Exercise description: Where the listing below reaches the line containing "return _saldo;", start writing out lines exactly, and stop once the line containing "nicht überschreiben darf" has been written.

Task data:
++++++

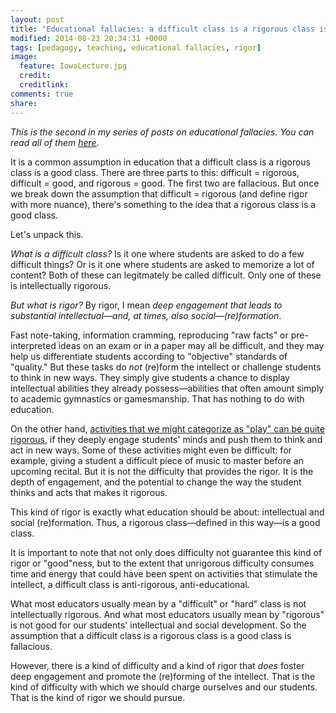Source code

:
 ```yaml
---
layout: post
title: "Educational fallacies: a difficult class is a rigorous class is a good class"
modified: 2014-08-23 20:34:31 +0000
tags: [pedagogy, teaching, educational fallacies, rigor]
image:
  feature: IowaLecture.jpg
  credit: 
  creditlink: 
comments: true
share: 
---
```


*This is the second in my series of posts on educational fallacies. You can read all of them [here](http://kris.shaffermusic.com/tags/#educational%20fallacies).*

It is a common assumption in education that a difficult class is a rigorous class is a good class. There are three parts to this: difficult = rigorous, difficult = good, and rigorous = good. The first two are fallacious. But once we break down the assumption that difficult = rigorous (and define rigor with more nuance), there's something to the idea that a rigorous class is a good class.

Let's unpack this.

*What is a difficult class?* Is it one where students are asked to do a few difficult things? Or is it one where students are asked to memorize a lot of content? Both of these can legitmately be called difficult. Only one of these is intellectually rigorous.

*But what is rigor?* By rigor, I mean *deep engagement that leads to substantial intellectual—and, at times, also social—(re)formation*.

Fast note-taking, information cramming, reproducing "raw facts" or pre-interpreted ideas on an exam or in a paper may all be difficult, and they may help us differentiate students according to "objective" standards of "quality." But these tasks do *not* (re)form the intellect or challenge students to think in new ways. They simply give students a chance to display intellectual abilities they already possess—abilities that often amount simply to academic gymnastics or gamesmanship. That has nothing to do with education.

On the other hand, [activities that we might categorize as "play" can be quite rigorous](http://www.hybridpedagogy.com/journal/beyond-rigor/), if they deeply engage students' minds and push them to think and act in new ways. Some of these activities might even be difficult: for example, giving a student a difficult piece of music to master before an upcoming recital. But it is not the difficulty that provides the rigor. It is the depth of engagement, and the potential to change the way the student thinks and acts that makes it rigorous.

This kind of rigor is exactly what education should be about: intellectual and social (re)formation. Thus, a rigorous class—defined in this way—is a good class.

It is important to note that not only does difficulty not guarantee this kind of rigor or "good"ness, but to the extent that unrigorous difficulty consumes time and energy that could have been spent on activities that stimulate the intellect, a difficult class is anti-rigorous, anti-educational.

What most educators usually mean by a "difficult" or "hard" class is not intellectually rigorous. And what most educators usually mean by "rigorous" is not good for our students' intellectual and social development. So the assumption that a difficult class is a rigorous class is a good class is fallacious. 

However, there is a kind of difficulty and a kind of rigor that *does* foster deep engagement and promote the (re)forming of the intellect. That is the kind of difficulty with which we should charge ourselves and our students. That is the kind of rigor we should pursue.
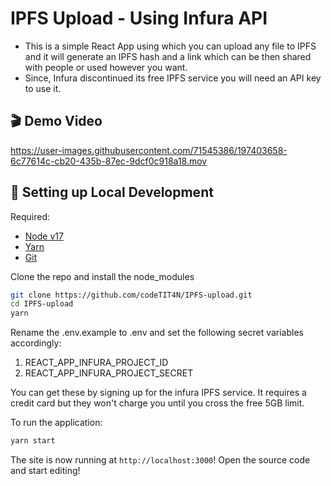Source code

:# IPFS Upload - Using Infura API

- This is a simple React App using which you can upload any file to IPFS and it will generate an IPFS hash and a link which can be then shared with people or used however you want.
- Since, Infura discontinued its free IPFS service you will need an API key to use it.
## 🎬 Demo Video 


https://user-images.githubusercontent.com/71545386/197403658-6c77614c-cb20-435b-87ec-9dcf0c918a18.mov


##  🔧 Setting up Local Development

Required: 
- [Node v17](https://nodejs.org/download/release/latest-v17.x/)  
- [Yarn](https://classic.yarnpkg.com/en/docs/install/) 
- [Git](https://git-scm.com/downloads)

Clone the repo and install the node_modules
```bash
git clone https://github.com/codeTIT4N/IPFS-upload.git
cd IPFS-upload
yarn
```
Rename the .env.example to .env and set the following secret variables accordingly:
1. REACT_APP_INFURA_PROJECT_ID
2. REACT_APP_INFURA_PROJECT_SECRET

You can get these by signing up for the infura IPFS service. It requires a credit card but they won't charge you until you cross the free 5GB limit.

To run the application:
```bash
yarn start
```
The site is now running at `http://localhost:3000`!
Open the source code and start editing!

++++++

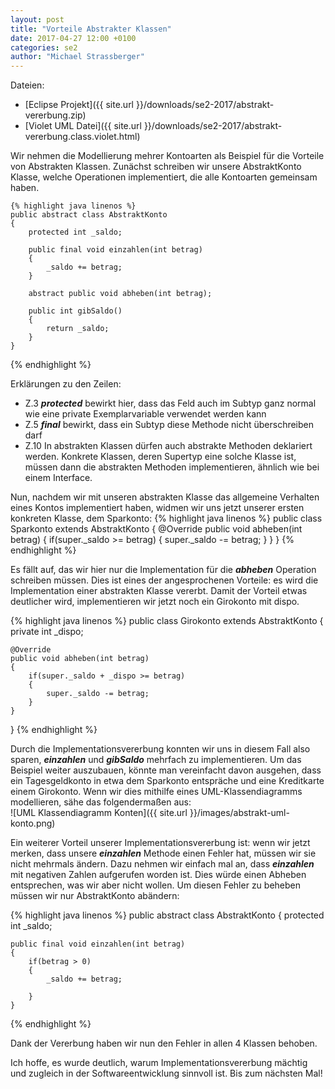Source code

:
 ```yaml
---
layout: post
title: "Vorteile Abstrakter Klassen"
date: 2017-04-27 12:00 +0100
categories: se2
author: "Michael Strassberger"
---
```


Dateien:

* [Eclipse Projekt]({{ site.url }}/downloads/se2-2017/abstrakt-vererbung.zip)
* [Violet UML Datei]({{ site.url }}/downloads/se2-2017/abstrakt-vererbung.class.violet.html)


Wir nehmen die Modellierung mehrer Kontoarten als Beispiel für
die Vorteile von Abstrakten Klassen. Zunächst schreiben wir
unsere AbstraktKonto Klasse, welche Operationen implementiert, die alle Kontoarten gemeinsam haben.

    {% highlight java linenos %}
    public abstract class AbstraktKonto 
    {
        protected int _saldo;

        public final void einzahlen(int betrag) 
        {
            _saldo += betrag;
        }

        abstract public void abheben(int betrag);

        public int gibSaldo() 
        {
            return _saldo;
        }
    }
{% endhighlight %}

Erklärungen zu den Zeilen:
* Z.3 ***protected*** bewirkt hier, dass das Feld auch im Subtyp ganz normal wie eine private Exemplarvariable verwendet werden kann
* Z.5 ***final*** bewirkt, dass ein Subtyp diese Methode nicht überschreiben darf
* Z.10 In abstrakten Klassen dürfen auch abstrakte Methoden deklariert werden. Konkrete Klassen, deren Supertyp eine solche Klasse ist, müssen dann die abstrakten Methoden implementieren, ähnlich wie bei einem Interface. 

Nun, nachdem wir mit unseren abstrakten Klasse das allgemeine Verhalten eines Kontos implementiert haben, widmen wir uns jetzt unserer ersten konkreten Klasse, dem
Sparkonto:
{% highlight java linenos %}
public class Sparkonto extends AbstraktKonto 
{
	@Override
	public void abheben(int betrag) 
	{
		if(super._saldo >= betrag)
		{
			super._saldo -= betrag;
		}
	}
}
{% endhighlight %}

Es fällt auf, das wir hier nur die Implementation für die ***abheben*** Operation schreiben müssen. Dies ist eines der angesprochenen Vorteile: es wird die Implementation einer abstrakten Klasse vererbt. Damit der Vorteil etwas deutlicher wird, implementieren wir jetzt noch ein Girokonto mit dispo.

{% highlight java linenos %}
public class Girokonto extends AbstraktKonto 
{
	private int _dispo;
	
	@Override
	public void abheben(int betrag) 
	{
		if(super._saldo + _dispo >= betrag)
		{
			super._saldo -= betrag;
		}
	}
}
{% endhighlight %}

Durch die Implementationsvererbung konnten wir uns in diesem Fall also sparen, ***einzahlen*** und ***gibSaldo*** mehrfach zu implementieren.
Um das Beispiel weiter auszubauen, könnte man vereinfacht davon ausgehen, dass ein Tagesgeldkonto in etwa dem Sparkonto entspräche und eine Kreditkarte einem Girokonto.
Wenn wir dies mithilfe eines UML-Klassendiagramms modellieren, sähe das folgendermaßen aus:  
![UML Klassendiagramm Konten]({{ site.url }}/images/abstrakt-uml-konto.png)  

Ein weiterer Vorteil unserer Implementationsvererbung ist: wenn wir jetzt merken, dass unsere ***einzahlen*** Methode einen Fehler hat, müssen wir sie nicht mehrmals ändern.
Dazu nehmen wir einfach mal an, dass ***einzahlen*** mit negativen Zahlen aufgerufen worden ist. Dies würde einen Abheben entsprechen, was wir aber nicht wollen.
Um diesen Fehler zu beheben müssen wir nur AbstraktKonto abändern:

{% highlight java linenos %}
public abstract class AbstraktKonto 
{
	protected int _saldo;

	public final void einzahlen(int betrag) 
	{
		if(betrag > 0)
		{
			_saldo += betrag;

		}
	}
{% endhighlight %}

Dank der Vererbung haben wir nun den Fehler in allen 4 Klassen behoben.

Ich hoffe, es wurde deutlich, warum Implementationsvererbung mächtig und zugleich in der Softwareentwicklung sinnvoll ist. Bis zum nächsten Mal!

++++++

Response:
            return _saldo;
        }
    }
{% endhighlight %}

Erklärungen zu den Zeilen:
* Z.3 ***protected*** bewirkt hier, dass das Feld auch im Subtyp ganz normal wie eine private Exemplarvariable verwendet werden kann
* Z.5 ***final*** bewirkt, dass ein Subtyp diese Methode nicht überschreiben darf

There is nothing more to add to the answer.